Mark 1:35 tells us that Jesus “departed to a solitary place” to pray. The Greek word here — erēmos — means wilderness, a deserted spot. Jesus didn’t just pray wherever He happened to be standing. He deliberately went somewhere. He had places He returned to again and again — a mountainside, a garden, a quiet stretch of shoreline. These weren’t random. They were His meeting places with the Father.

There’s something powerful about having a designated space for Bible study and prayer. It’s not that God can only meet you in one location — He’s everywhere. But you are not everywhere. You’re a physical person living in a physical world, and your environment shapes your focus.
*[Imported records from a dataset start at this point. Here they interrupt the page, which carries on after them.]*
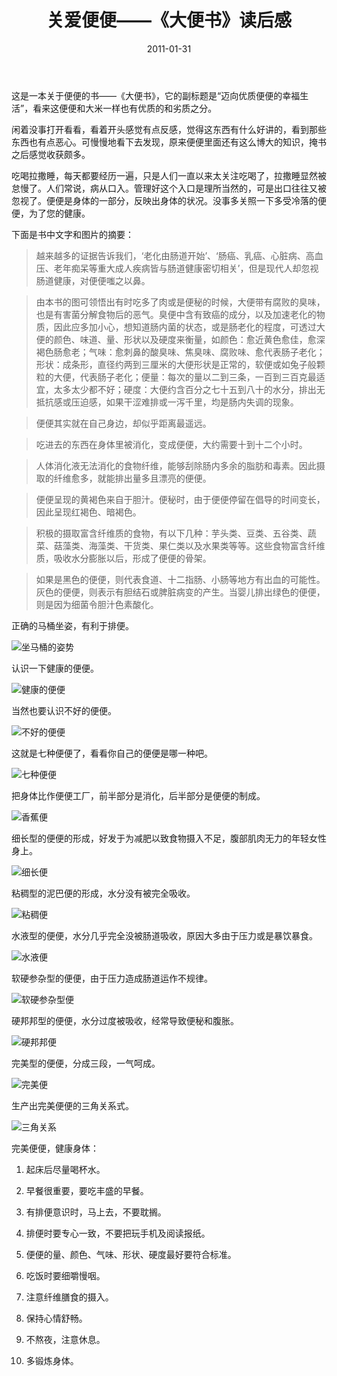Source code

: ﻿---
title: "关爱便便——《大便书》读后感"
date: 2011-01-31
categories: 
  - "health"
tags: 
  - "大便"
---

这是一本关于便便的书——《大便书》，它的副标题是“迈向优质便便的幸福生活”，看来这便便和大米一样也有优质的和劣质之分。

闲着没事打开看看，看着开头感觉有点反感，觉得这东西有什么好讲的，看到那些东西也有点恶心。可慢慢地看下去发现，原来便便里面还有这么博大的知识，掩书之后感觉收获颇多。

吃喝拉撒睡，每天都要经历一遍，只是人们一直以来太关注吃喝了，拉撒睡显然被怠慢了。人们常说，病从口入。管理好这个入口是理所当然的，可是出口往往又被忽视了。便便是身体的一部分，反映出身体的状况。没事多关照一下多受冷落的便便，为了您的健康。

下面是书中文字和图片的摘要：

> 越来越多的证据告诉我们，‘老化由肠道开始’、‘肠癌、乳癌、心脏病、高血压、老年痴呆等重大成人疾病皆与肠道健康密切相关’，但是现代人却忽视肠道健康，对便便嗤之以鼻。

> 由本书的图可领悟出有时吃多了肉或是便秘的时候，大便带有腐败的臭味，也是有害菌分解食物后的恶气。臭便中含有致癌的成分，以及加速老化的物质，因此应多加小心，想知道肠内菌的状态，或是肠老化的程度，可透过大便的颜色、味道、量、形状以及硬度来衡量，如颜色：愈近黄色愈佳，愈深褐色肠愈老；气味：愈刺鼻的酸臭味、焦臭味、腐败味、愈代表肠子老化；形状：成条形，直径约两到三厘米的大便形状是正常的，软便或如兔子般颗粒的大便，代表肠子老化；便量：每次的量以二到三条，一百到三百克最适宜，太多太少都不好；硬度：大便约含百分之七十五到八十的水分，排出无抵抗感或压迫感，如果干涩难排或一泻千里，均是肠内失调的现象。

> 便便其实就在自己身边，却似乎距离最遥远。

> 吃进去的东西在身体里被消化，变成便便，大约需要十到十二个小时。

> 人体消化液无法消化的食物纤维，能够刮除肠内多余的脂肪和毒素。因此摄取的纤维愈多，就能排出量多且漂亮的便便。

> 便便呈现的黄褐色来自于胆汁。便秘时，由于便便停留在倡导的时间变长，因此呈现红褐色、暗褐色。

> 积极的摄取富含纤维质的食物，有以下几种：芋头类、豆类、五谷类、蔬菜、菇藻类、海藻类、干货类、果仁类以及水果类等等。这些食物富含纤维质，吸收水分膨胀以后，形成了便便的骨架。

> 如果是黑色的便便，则代表食道、十二指肠、小肠等地方有出血的可能性。灰色的便便，则表示有胆结石或脾脏病变的产生。当婴儿排出绿色的便便，则是因为细菌令胆汁色素酸化。

正确的马桶坐姿，有利于排便。

![坐马桶的姿势](/images/5404123114_97e2ccd7fb_z.jpg)

认识一下健康的便便。

![健康的便便](/images/5404123162_a4de81a129_z.jpg)

当然也要认识不好的便便。

![不好的便便](/images/5403522291_c457c1e2f7_z.jpg)

这就是七种便便了，看看你自己的便便是哪一种吧。

![七种便便](/images/5403522345_c261994f06_z.jpg)

把身体比作便便工厂，前半部分是消化，后半部分是便便的制成。

![香蕉便](/images/5403522553_6317b2b6e7_z.jpg)

细长型的便便的形成，好发于为减肥以致食物摄入不足，腹部肌肉无力的年轻女性身上。

![细长便](/images/5404123552_a7c344f7f0_z.jpg)

粘稠型的泥巴便的形成，水分没有被完全吸收。

![粘稠便](/images/5404123694_112c68efe1_z.jpg)

水液型的便便，水分几乎完全没被肠道吸收，原因大多由于压力或是暴饮暴食。

![水液便](/images/5403522937_da946f6c05_z.jpg)

软硬参杂型的便便，由于压力造成肠道运作不规律。

![软硬参杂型便](/images/5403523087_71eb427fc2_z.jpg)

硬邦邦型的便便，水分过度被吸收，经常导致便秘和腹胀。

![硬邦邦便](/images/5403523215_a5739afc28_z.jpg)

完美型的便便，分成三段，一气呵成。

![完美便](/images/5404124312_4a83384585_z.jpg)

生产出完美便便的三角关系式。

![三角关系](/images/5403523383_d0ba3ab284_m.jpg)

完美便便，健康身体：

1. 起床后尽量喝杯水。

3. 早餐很重要，要吃丰盛的早餐。

5. 有排便意识时，马上去，不要耽搁。

7. 排便时要专心一致，不要把玩手机及阅读报纸。

9. 便便的量、颜色、气味、形状、硬度最好要符合标准。

11. 吃饭时要细嚼慢咽。

13. 注意纤维膳食的摄入。

15. 保持心情舒畅。

17. 不熬夜，注意休息。

19. 多锻炼身体。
A particular chair, a corner of the porch, a desk with your Bible already open — these become sacred not because the space is holy, but because the encounters there are.

This pattern goes all the way back to Eden. Genesis 3:8 describes God walking in the garden “in the cool of the day,” coming to meet Adam and Eve. The garden was their meeting place — until sin entered and the meeting was broken. Ever since, God has been inviting us back into that kind of intimate, unhurried communion. Having a place set apart for Him is one way we say yes to that invitation.

The key is removing distractions. Luke 5:16 says Jesus “withdrew to the wilderness and prayed” — and the Greek tense here is imperfect, meaning He did this habitually. He withdrew from noise, from crowds, from demands. If Jesus needed distance from distractions to commune with the Father, what makes us think we can manage with a phone buzzing and notifications stacking up?

Ellen White writes in Steps to Christ: “We should choose a retired spot in the grove or in the garden where we can be alone with God. There is a place where we can meet God, and He will meet us, as surely as He met the patriarchs and prophets of old.” She understood that place matters — not as a ritual requirement, but as a practical aid to devotion.

So here’s today’s challenge: identify your place. It doesn’t need to be perfect. A corner of the living room, a kitchen table before the house wakes up, a park bench on your lunch break. Claim it. Make it yours. Bring your Bible there tomorrow morning and see if the consistency of place doesn’t deepen the consistency of your communion with God.